╭─ The data

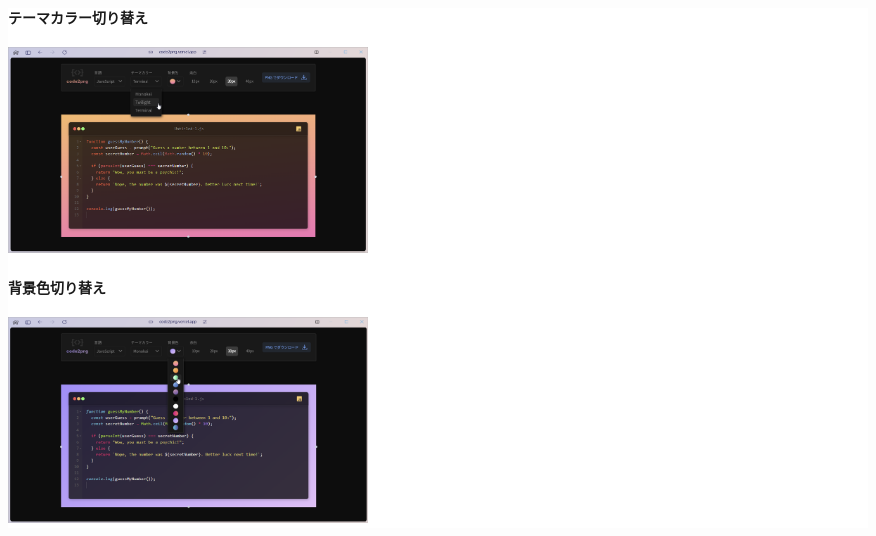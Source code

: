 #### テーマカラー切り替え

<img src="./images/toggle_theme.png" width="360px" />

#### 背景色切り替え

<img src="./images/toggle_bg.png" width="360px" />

╰─
╭─ The data

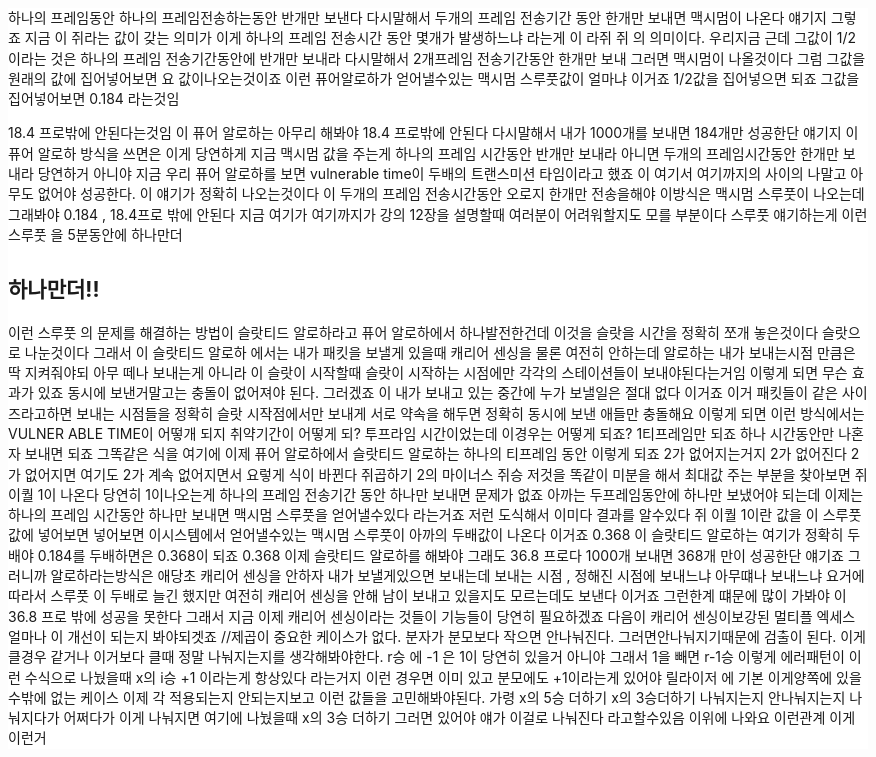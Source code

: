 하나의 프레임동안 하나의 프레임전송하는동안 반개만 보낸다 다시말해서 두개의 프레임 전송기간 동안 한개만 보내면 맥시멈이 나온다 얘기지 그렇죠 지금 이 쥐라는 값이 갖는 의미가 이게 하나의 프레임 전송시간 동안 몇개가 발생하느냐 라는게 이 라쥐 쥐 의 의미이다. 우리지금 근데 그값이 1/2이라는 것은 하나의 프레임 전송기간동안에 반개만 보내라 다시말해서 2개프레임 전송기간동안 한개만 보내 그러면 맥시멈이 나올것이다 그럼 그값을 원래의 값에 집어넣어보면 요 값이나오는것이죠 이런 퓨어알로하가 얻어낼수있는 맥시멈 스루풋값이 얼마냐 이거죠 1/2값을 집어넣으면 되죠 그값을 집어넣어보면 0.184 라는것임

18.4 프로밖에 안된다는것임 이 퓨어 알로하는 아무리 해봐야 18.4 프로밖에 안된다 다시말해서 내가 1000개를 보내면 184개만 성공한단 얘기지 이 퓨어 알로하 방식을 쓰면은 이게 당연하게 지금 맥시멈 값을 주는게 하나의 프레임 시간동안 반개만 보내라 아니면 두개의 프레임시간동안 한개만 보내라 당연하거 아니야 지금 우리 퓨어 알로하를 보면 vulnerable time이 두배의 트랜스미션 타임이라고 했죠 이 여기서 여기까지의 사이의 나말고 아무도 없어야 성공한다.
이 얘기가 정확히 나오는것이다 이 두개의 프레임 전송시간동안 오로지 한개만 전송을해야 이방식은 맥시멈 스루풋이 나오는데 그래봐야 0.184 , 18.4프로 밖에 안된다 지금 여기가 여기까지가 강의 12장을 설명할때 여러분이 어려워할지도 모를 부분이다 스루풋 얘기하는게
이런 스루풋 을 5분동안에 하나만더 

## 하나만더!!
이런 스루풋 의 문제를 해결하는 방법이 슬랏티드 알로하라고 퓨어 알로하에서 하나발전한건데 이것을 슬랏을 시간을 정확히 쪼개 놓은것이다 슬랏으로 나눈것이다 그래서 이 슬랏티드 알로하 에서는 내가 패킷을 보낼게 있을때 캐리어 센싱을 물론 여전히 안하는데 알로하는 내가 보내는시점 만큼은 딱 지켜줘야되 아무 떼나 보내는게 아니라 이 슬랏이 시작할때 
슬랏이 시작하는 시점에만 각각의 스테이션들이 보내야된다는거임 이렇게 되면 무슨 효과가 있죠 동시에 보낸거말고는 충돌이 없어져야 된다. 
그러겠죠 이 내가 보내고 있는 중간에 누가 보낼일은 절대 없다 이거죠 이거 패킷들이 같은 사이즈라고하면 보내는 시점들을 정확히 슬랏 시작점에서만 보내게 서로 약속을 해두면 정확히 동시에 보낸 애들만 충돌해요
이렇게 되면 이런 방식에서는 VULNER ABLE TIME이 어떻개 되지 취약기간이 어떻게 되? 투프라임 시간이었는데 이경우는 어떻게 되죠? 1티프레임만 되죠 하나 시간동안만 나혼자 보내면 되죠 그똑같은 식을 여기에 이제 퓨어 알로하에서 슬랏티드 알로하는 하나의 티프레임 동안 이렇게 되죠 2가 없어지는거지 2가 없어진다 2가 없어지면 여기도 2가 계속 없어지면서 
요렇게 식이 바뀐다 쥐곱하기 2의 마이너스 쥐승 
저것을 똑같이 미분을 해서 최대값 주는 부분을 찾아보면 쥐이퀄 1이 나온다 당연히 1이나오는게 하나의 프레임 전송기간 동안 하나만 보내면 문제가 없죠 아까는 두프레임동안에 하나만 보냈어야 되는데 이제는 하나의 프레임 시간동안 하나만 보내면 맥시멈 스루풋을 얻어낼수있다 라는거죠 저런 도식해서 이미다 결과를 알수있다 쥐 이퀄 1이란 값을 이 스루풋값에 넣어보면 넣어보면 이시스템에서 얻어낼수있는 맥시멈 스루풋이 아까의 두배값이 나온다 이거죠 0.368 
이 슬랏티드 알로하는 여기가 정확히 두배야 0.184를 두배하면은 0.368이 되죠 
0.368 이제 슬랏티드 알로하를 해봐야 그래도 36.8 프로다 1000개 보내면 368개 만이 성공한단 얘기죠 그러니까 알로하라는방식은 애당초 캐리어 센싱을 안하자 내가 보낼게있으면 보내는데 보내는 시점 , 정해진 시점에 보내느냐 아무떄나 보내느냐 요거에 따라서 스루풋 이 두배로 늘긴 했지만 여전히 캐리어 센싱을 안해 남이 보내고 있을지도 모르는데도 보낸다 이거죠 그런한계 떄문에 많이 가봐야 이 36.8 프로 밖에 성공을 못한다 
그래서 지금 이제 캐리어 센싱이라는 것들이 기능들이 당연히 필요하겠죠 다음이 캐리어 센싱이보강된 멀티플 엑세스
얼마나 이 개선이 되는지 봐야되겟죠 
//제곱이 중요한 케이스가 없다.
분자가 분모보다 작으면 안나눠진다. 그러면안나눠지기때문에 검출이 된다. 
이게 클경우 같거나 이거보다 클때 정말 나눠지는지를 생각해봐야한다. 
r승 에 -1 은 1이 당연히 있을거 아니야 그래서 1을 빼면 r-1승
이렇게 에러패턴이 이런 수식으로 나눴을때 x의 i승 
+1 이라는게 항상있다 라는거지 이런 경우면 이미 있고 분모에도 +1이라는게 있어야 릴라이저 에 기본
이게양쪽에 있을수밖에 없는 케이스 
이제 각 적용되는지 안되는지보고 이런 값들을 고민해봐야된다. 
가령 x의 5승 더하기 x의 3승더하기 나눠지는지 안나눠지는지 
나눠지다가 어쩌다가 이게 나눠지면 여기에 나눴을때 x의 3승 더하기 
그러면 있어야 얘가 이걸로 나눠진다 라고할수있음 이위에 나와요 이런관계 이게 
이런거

╰─

Task prompt:
Scan the records for the word "width" and copy every line where it is found.

Solution to the exercise:
<img src="./images/toggle_theme.png" width="360px" />
<img src="./images/toggle_bg.png" width="360px" />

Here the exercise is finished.